Exercise objective: Scan the records below for lines with the word "rcsb", then state how many you find and nothing else.

Dataset extract:
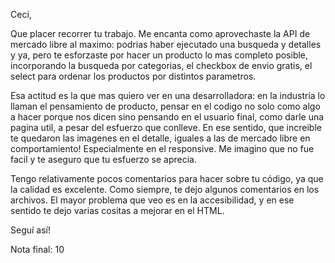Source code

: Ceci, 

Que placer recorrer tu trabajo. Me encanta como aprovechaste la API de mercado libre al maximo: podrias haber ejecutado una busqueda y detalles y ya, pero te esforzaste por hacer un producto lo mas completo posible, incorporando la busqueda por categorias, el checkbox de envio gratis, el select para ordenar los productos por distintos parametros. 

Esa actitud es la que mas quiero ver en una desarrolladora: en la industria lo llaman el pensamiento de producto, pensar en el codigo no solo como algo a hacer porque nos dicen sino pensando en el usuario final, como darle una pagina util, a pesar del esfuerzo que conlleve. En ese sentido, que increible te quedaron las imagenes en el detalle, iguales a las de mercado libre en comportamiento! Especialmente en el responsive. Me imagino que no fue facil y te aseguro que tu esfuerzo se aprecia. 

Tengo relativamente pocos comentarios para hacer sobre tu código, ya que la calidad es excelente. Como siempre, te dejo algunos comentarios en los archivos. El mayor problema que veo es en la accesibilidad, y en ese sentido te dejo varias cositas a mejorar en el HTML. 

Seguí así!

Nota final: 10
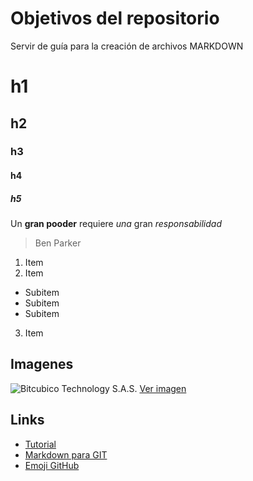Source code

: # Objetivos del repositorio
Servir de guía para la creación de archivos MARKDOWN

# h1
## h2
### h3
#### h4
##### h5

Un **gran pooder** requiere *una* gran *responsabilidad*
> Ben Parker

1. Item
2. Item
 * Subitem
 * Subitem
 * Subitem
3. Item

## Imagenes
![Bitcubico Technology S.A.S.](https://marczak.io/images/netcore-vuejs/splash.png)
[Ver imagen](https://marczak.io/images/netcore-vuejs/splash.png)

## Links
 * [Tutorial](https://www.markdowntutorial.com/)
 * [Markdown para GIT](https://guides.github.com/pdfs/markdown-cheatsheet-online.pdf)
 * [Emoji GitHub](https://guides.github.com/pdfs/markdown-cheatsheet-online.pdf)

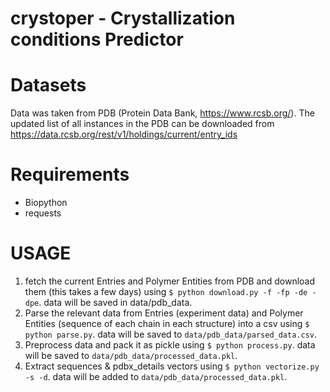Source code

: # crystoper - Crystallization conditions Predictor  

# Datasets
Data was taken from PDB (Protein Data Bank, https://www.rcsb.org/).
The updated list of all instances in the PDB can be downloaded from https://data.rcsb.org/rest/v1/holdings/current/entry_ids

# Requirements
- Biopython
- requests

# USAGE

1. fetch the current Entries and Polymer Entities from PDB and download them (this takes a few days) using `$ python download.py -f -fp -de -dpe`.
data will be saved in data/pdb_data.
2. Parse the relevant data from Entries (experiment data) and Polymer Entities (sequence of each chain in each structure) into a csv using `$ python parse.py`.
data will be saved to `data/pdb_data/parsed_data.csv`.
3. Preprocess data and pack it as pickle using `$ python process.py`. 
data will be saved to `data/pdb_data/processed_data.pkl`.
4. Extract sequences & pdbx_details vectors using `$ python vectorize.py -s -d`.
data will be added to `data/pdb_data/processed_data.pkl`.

Expected answer: 2